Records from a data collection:
Content starts
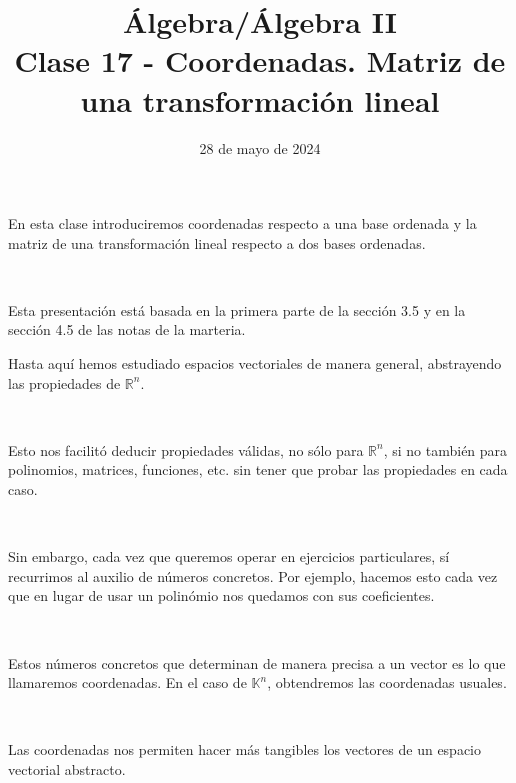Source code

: \documentclass[handout]{beamer} %
\title[Clase 17 - Coordenadas. Matriz de una transformación lineal]{Álgebra/Álgebra II \\ Clase 17 - Coordenadas. Matriz de una transformación lineal}
\author[]{}
\institute[]{\normalsize FAMAF / UNC
	\\[\baselineskip] ${}^{}$
	\\[\baselineskip]
}
\date[28/05/2024]{28 de mayo de 2024}
\newcommand{\R}{\mathbb R}
\newcommand{\K}{\mathbb K}
\begin{document}
\begin{frame}
\maketitle
\end{frame}



\begin{frame}

    En esta clase introduciremos coordenadas respecto a una base ordenada y la matriz de una transformación lineal respecto a dos bases ordenadas.\pause
    
    \
    
    Esta presentación está basada  en la primera parte de la sección 3.5 y en la sección 4.5 de las notas de la marteria.\pause
    \
    
    \end{frame}
    
    
        \begin{frame}
        
        Hasta aquí hemos estudiado espacios vectoriales de manera general, abstrayendo las propiedades de $\R^n$.\pause
        
        \
        
        Esto nos facilitó deducir propiedades válidas, no sólo para $\R^n$, si no también para polinomios, matrices, funciones, etc. sin tener que probar las propiedades en cada caso.\pause
        
        \
        
        Sin embargo, cada vez que queremos operar en ejercicios particulares, sí recurrimos al auxilio de números concretos. Por ejemplo, hacemos esto cada vez que en lugar de usar un polinómio nos quedamos con sus coeficientes.\pause
        
        \
        
        Estos números concretos que determinan de manera precisa a un vector es lo que llamaremos coordenadas. En el caso de $\K^n$, obtendremos las coordenadas usuales.\pause
        
        \
        
        Las coordenadas nos permiten hacer más tangibles los vectores de un espacio vectorial abstracto.
        \end{frame}
        
\end{document}
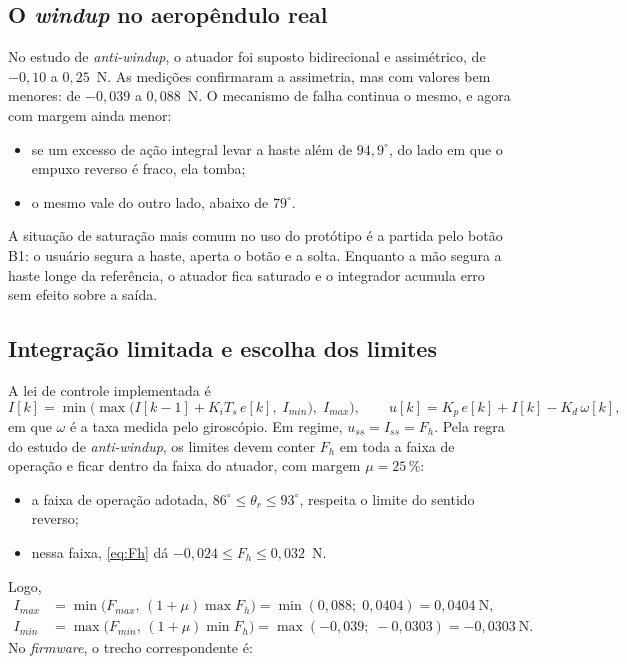 \documentclass[a4paper,11pt]{article}
\begin{document}
\subsection{O \textit{windup} no aeropêndulo real}

No estudo de \textit{anti-windup}, o atuador foi suposto bidirecional e assimétrico, de $-0{,}10$ a
$0{,}25$~N. As medições confirmaram a assimetria, mas com valores bem menores: de $-0{,}039$ a
$0{,}088$~N. O mecanismo de falha continua o mesmo, e agora com margem ainda menor:
\begin{itemize}
  \item se um excesso de ação integral levar a haste além de $94{,}9^\circ$, do lado em que o empuxo
    reverso é fraco, ela tomba;
  \item o mesmo vale do outro lado, abaixo de $79^\circ$.
\end{itemize}

A situação de saturação mais comum no uso do protótipo é a partida pelo botão B1: o usuário
segura a haste, aperta o botão e a solta. Enquanto a mão segura a haste longe da referência, o
atuador fica saturado e o integrador acumula erro sem efeito sobre a saída.

\subsection{Integração limitada e escolha dos limites}

A lei de controle implementada é
\begin{equation}
  I[k]=\min\!\Big(\max\big(I[k-1]+K_iT_s\,e[k],\;I_{min}\big),\;I_{max}\Big),\qquad
  u[k]=K_p\,e[k]+I[k]-K_d\,\omega[k],
  \label{eq:il}
\end{equation}
em que $\omega$ é a taxa medida pelo giroscópio. Em regime, $u_{ss}=I_{ss}=F_h$. Pela regra do estudo
de \textit{anti-windup}, os limites devem conter $F_h$ em toda a faixa de operação e ficar dentro da
faixa do atuador, com margem $\mu=25\,\%$:
\begin{itemize}
  \item a faixa de operação adotada, $86^\circ\le\theta_r\le 93^\circ$, respeita o limite do sentido
    reverso;
  \item nessa faixa, \eqref{eq:Fh} dá $-0{,}024\le F_h\le 0{,}032$~N.
\end{itemize}
Logo,
\begin{equation}
  \begin{aligned}
  I_{max}&=\min\big(F_{max},\,(1+\mu)\max F_h\big)=\min(0{,}088;\;0{,}0404)=0{,}0404~\mathrm{N},\\
  I_{min}&=\max\big(F_{min},\,(1+\mu)\min F_h\big)=\max(-0{,}039;\;-0{,}0303)=-0{,}0303~\mathrm{N}.
  \end{aligned}
\end{equation}
No \textit{firmware}, o trecho correspondente é:
\end{document}
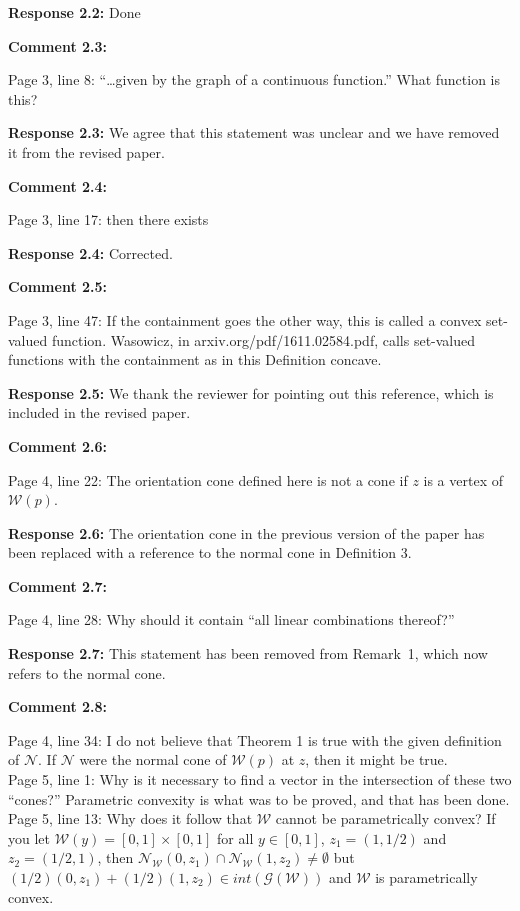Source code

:\documentclass[11pt, a4paper]{article}
\newcommand{\comment}[1]{{%
\begin{sffamily}\leavevmode\color{black}#1
\end{sffamily}}}%
\def\v{\vspace{2mm}}
\begin{document}
\v
\textbf{Response 2.2:}
Done

\v
\textbf{Comment 2.3:}
\comment{
Page 3, line 8: ``\dots given by the graph of a continuous function.'' What function is this?}

\v
\textbf{Response 2.3:}
We agree that this statement was unclear and we have removed it from the revised paper.

\v
\textbf{Comment 2.4:}
\comment{
Page 3, line 17: then there exists}

\v
\textbf{Response 2.4:}
Corrected.

\v
\textbf{Comment 2.5:}
\comment{
Page 3, line 47: If the containment goes the other way, this is called a convex set-valued function. Wasowicz, in arxiv.org/pdf/1611.02584.pdf, calls set-valued functions with the containment as in this Definition concave.
}

\v
\textbf{Response 2.5:}
We thank the reviewer for pointing out this reference, which is included in the revised paper.

\v
\textbf{Comment 2.6:}
\comment{
Page 4, line 22: The orientation cone defined here is not a cone if $z$ is a vertex of $\mathcal W(p)$.
}

\v
\textbf{Response 2.6:}
The orientation cone in the previous version of the paper has been replaced with a reference to the normal cone in Definition 3.

\v
\textbf{Comment 2.7:}
\comment{
Page 4, line 28: Why should it contain “all linear combinations thereof?”
}

\v
\textbf{Response 2.7:}
This statement has been removed from Remark~1, which now refers to the normal cone.

\v
\textbf{Comment 2.8:}
\comment{
Page 4, line 34: I do not believe that Theorem 1 is true with the given definition of $\mathcal N$. If $\mathcal N$ were the normal cone of $\mathcal W(p)$ at $z$, then it might be true.\\
Page 5, line 1: Why is it necessary to find a vector in the intersection of these two ``cones?'' Parametric convexity is what was to be proved, and that has been done.\\
Page 5, line 13: Why does it follow that $\mathcal W$ cannot be parametrically convex? If you let $\mathcal W(y) = [0,1] \times [0,1]$ for all $y \in [0,1]$, $z_1 = (1,1/2)$ and $z_2 = (1/2,1)$, then $\mathcal N_{\mathcal W} (0,z_1) \cap \mathcal N_{\mathcal W}(1,z_2) \neq \emptyset$ but $(1/2)(0,z_1) + (1/2)(1, z_2) \in int(\mathscr G(\mathcal W))$ and $\mathcal W$ is parametrically convex.}
\end{document}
Content ends
Your task is to retype all the entries exactly and leave out any pictures.

| Completed task |
Source code

: \documentclass[handout]{beamer} %
\title[Clase 17 - Coordenadas. Matriz de una transformación lineal]{Álgebra/Álgebra II \\ Clase 17 - Coordenadas. Matriz de una transformación lineal}
\author[]{}
\institute[]{\normalsize FAMAF / UNC
	\\[\baselineskip] ${}^{}$
	\\[\baselineskip]
}
\date[28/05/2024]{28 de mayo de 2024}
\newcommand{\R}{\mathbb R}
\newcommand{\K}{\mathbb K}
\begin{document}
\begin{frame}
\maketitle
\end{frame}



\begin{frame}

    En esta clase introduciremos coordenadas respecto a una base ordenada y la matriz de una transformación lineal respecto a dos bases ordenadas.\pause
    
    \
    
    Esta presentación está basada  en la primera parte de la sección 3.5 y en la sección 4.5 de las notas de la marteria.\pause
    \
    
    \end{frame}
    
    
        \begin{frame}
        
        Hasta aquí hemos estudiado espacios vectoriales de manera general, abstrayendo las propiedades de $\R^n$.\pause
        
        \
        
        Esto nos facilitó deducir propiedades válidas, no sólo para $\R^n$, si no también para polinomios, matrices, funciones, etc. sin tener que probar las propiedades en cada caso.\pause
        
        \
        
        Sin embargo, cada vez que queremos operar en ejercicios particulares, sí recurrimos al auxilio de números concretos. Por ejemplo, hacemos esto cada vez que en lugar de usar un polinómio nos quedamos con sus coeficientes.\pause
        
        \
        
        Estos números concretos que determinan de manera precisa a un vector es lo que llamaremos coordenadas. En el caso de $\K^n$, obtendremos las coordenadas usuales.\pause
        
        \
        
        Las coordenadas nos permiten hacer más tangibles los vectores de un espacio vectorial abstracto.
        \end{frame}
        
\end{document}
 \documentclass[a4paper,11pt]{article}
\begin{document}
\subsection{O \textit{windup} no aeropêndulo real}

No estudo de \textit{anti-windup}, o atuador foi suposto bidirecional e assimétrico, de $-0{,}10$ a
$0{,}25$~N. As medições confirmaram a assimetria, mas com valores bem menores: de $-0{,}039$ a
$0{,}088$~N. O mecanismo de falha continua o mesmo, e agora com margem ainda menor:
\begin{itemize}
  \item se um excesso de ação integral levar a haste além de $94{,}9^\circ$, do lado em que o empuxo
    reverso é fraco, ela tomba;
  \item o mesmo vale do outro lado, abaixo de $79^\circ$.
\end{itemize}

A situação de saturação mais comum no uso do protótipo é a partida pelo botão B1: o usuário
segura a haste, aperta o botão e a solta. Enquanto a mão segura a haste longe da referência, o
atuador fica saturado e o integrador acumula erro sem efeito sobre a saída.

\subsection{Integração limitada e escolha dos limites}

A lei de controle implementada é
\begin{equation}
  I[k]=\min\!\Big(\max\big(I[k-1]+K_iT_s\,e[k],\;I_{min}\big),\;I_{max}\Big),\qquad
  u[k]=K_p\,e[k]+I[k]-K_d\,\omega[k],
  \label{eq:il}
\end{equation}
em que $\omega$ é a taxa medida pelo giroscópio. Em regime, $u_{ss}=I_{ss}=F_h$. Pela regra do estudo
de \textit{anti-windup}, os limites devem conter $F_h$ em toda a faixa de operação e ficar dentro da
faixa do atuador, com margem $\mu=25\,\%$:
\begin{itemize}
  \item a faixa de operação adotada, $86^\circ\le\theta_r\le 93^\circ$, respeita o limite do sentido
    reverso;
  \item nessa faixa, \eqref{eq:Fh} dá $-0{,}024\le F_h\le 0{,}032$~N.
\end{itemize}
Logo,
\begin{equation}
  \begin{aligned}
  I_{max}&=\min\big(F_{max},\,(1+\mu)\max F_h\big)=\min(0{,}088;\;0{,}0404)=0{,}0404~\mathrm{N},\\
  I_{min}&=\max\big(F_{min},\,(1+\mu)\min F_h\big)=\max(-0{,}039;\;-0{,}0303)=-0{,}0303~\mathrm{N}.
  \end{aligned}
\end{equation}
No \textit{firmware}, o trecho correspondente é:
\end{document}
Source code

:\documentclass[11pt, a4paper]{article}
\newcommand{\comment}[1]{{%
\begin{sffamily}\leavevmode\color{black}#1
\end{sffamily}}}%
\def\v{\vspace{2mm}}
\begin{document}
\v
\textbf{Response 2.2:}
Done

\v
\textbf{Comment 2.3:}
\comment{
Page 3, line 8: ``\dots given by the graph of a continuous function.'' What function is this?}

\v
\textbf{Response 2.3:}
We agree that this statement was unclear and we have removed it from the revised paper.

\v
\textbf{Comment 2.4:}
\comment{
Page 3, line 17: then there exists}

\v
\textbf{Response 2.4:}
Corrected.

\v
\textbf{Comment 2.5:}
\comment{
Page 3, line 47: If the containment goes the other way, this is called a convex set-valued function. Wasowicz, in arxiv.org/pdf/1611.02584.pdf, calls set-valued functions with the containment as in this Definition concave.
}

\v
\textbf{Response 2.5:}
We thank the reviewer for pointing out this reference, which is included in the revised paper.

\v
\textbf{Comment 2.6:}
\comment{
Page 4, line 22: The orientation cone defined here is not a cone if $z$ is a vertex of $\mathcal W(p)$.
}

\v
\textbf{Response 2.6:}
The orientation cone in the previous version of the paper has been replaced with a reference to the normal cone in Definition 3.

\v
\textbf{Comment 2.7:}
\comment{
Page 4, line 28: Why should it contain “all linear combinations thereof?”
}

\v
\textbf{Response 2.7:}
This statement has been removed from Remark~1, which now refers to the normal cone.

\v
\textbf{Comment 2.8:}
\comment{
Page 4, line 34: I do not believe that Theorem 1 is true with the given definition of $\mathcal N$. If $\mathcal N$ were the normal cone of $\mathcal W(p)$ at $z$, then it might be true.\\
Page 5, line 1: Why is it necessary to find a vector in the intersection of these two ``cones?'' Parametric convexity is what was to be proved, and that has been done.\\
Page 5, line 13: Why does it follow that $\mathcal W$ cannot be parametrically convex? If you let $\mathcal W(y) = [0,1] \times [0,1]$ for all $y \in [0,1]$, $z_1 = (1,1/2)$ and $z_2 = (1/2,1)$, then $\mathcal N_{\mathcal W} (0,z_1) \cap \mathcal N_{\mathcal W}(1,z_2) \neq \emptyset$ but $(1/2)(0,z_1) + (1/2)(1, z_2) \in int(\mathscr G(\mathcal W))$ and $\mathcal W$ is parametrically convex.}
\end{document}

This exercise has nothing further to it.